SEGURANÇA PÚBLICA - CONCEITO E OBJETIVO

No Sistema de Justiça Criminal, cada poder tem funções que interagem, complementam e dão continuidade ao esforço do outro na preservação da ordem pública e da incolumidade das pessoas e do patrimônio. A eficácia do sistema depende da harmonia e comprometimento dos Poderes de Estado em garantir a paz social. O Sistema de Justiça Criminal envolve leis claras e objetivas, prevenção de delitos, contenção, investigação, perícia, denuncia, defesa, processo legal, julgamento, sentença e a execução penal com objetivos e prioridades de reeducação, reintegração social e ressocialização do autor de ilicitudes. A finalidade do Sistema é garantir o direito da população à Justiça e à Segurança Pública, a celeridade dos processos e a supremacia do interesse público em que a justiça, a vida, a saúde, o patrimônio e o bem-estar das pessoas e comunidades são prioridades.

terça-feira, 23 de fevereiro de 2016

NEM O BATMAN

 CORREIO DO POVO,  23/02/2016 




OSCAR BESSI FILHO


O Batman não aguentava mais aquele povo chamando por ele, côsa e tal. Decidiu pedir ajuda. Convocou o pessoal da Liga da Justiça para uma reunião. Que reunião é bom porque reúne. Estavam lá o Superman, Aquaman, Mulher Maravilha, Ciborgue, Flash, a cambada toda. Menos o Robin, que não conseguiu remarcar a manicure.

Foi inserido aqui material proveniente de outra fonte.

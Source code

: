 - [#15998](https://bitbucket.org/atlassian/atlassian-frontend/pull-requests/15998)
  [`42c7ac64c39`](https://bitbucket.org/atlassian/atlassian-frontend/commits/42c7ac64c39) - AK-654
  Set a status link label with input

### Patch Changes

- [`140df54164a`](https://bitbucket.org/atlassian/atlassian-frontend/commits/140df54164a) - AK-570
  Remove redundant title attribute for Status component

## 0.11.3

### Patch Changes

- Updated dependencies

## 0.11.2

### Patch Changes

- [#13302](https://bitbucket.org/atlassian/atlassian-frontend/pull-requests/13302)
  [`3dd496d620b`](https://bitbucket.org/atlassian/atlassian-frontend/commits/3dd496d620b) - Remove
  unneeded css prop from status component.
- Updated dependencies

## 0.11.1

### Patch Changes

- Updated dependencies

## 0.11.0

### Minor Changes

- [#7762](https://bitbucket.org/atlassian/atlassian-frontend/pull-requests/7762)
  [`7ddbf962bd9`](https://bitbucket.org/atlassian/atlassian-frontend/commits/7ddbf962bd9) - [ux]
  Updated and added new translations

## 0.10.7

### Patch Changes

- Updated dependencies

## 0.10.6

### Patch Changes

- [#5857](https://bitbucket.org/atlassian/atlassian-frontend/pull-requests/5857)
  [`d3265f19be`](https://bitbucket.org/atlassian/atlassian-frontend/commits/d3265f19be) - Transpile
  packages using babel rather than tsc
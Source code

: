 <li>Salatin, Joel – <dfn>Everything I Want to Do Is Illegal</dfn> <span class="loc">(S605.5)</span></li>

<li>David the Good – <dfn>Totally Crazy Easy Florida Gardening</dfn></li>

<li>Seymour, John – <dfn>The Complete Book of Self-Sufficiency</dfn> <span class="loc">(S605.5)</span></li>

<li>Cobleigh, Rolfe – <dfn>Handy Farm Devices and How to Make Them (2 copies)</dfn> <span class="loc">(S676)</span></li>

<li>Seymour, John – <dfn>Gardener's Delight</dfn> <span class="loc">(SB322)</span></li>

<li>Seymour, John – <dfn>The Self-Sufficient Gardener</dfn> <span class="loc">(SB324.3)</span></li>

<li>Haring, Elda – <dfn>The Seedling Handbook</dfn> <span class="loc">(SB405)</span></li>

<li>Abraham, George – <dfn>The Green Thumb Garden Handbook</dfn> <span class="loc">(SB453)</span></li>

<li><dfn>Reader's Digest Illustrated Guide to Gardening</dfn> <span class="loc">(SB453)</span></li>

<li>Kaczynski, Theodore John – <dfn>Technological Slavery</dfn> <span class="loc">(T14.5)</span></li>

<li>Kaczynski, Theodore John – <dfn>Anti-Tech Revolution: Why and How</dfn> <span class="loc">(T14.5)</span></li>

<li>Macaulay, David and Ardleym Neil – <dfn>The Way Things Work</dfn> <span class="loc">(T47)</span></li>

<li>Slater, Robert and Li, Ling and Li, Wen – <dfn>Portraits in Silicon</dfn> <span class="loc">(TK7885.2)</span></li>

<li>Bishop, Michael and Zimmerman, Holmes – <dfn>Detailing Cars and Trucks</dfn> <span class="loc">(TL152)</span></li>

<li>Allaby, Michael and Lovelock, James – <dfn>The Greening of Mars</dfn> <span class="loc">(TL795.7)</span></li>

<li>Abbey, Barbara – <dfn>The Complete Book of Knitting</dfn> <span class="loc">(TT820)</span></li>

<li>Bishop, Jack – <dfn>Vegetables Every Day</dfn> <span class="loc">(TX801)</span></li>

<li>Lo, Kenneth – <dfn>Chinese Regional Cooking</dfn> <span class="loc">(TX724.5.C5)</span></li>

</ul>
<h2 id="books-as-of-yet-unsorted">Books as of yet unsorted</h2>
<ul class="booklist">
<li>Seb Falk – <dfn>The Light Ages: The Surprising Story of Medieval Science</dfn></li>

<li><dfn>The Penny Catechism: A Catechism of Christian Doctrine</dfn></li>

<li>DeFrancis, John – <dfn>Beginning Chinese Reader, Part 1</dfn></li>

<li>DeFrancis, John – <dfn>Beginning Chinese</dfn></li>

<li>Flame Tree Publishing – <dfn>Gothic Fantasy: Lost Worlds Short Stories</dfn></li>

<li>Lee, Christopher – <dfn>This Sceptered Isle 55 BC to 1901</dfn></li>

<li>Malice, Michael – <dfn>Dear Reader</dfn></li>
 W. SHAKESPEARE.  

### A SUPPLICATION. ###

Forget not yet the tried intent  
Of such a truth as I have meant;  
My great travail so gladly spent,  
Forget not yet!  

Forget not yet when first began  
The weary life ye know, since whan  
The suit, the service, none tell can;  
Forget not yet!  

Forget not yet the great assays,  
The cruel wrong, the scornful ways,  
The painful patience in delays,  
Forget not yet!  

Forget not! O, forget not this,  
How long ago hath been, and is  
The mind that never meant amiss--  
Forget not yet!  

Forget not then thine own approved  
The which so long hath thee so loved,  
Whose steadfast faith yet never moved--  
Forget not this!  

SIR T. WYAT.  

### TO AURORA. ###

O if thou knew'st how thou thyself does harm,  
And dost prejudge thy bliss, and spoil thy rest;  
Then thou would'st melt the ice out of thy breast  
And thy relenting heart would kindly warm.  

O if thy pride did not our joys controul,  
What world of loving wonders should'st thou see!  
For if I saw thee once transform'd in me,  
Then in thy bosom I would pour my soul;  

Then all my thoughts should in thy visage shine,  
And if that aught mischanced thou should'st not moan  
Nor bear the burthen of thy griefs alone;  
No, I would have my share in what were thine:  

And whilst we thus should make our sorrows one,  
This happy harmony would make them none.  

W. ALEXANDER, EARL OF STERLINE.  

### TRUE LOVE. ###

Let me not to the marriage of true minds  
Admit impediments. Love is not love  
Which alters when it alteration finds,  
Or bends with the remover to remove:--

– O Robin foi fazer as unhas, é? Humm. – Aquaman gostava de botar uma água na fervura.

– O que é que tem, Aqua?

– Nada, nada.

– Preconceito numa hora dessas? Não somos mais quadrinhos dos anos 50.

– Ih. Entendeu errado. Só quero que tome cuidado, Batman.

– Por quê?

– Olha a Fabíola…

O homem morcego ficou pensativo. Mas não estava ali para discutir relação.

– Ouçam isto. – ele falou, e acionou o celular. Fez-se silêncio na sala de justiça para ouvir a gravação. O Flash pensou que era mais uma delação premiada qualquer, mas não. Eram tiros. Tiros e mais tiros.

– O que é isso? Mercenários 4?

– Good morning Vietnã?

– Tá gravando filme no cinema, Batman? É crime!

– Porto Alegre.

– Hein?

– E não é filme. É vida real.

Desconforto. Ouviram os relatos de Batman sobre a capital gaúcha e seus homicídios, guerra do tráfico, roubo de carros, etc. E nada de chamarem mais policiais pra enfrentar os bandidos. E nada de ensinar as crianças que o crime não compensa. “Não dá pra deixar essa pros Vingadores?”, murmurou a Mulher Maravilha.

– Não dá. Os porto-alegrenses me chamam toda hora. Dizem que sou o único “capa-preta” em que eles levam fé.

– Ah.

– Mas não dá, tá demais, preciso da ajuda de vocês.

Depois de muito resmungo e muxoxo, concordaram. Não seria fácil. Porto Alegre não é Gotham City, Batman. Sabe o que é isso?

– Sei. Por isso, agora vou ligar o nosso super mega ultra hiper master detector de criminosos.

– Quê?

– Comprei no Mercado Livre. Liga aqui, ó, e aparece a lista com a foto e o endereço dos caras que mais cometem crimes contra seu povo. Com o covil dos principais malfeitores nas mãos, prendemos os caras antes mesmo que eles saibam o que está acontecendo. E salvaremos a cidade.

– Boa!

– Boa! Boa!

Batman apertou o botão “power” do aparelho. Que em seguida começou a projetar na parede fotografias e endereços.

– Mas Batman, esses aí…

– Esses lugares…

– Essa…

– Ihh…

– Psst! – fez Batman. E pegou o celular, apressado.

– O que vai fazer?

– Ligar pro 190. – ele suspirou. – É só o que dá pra fazer.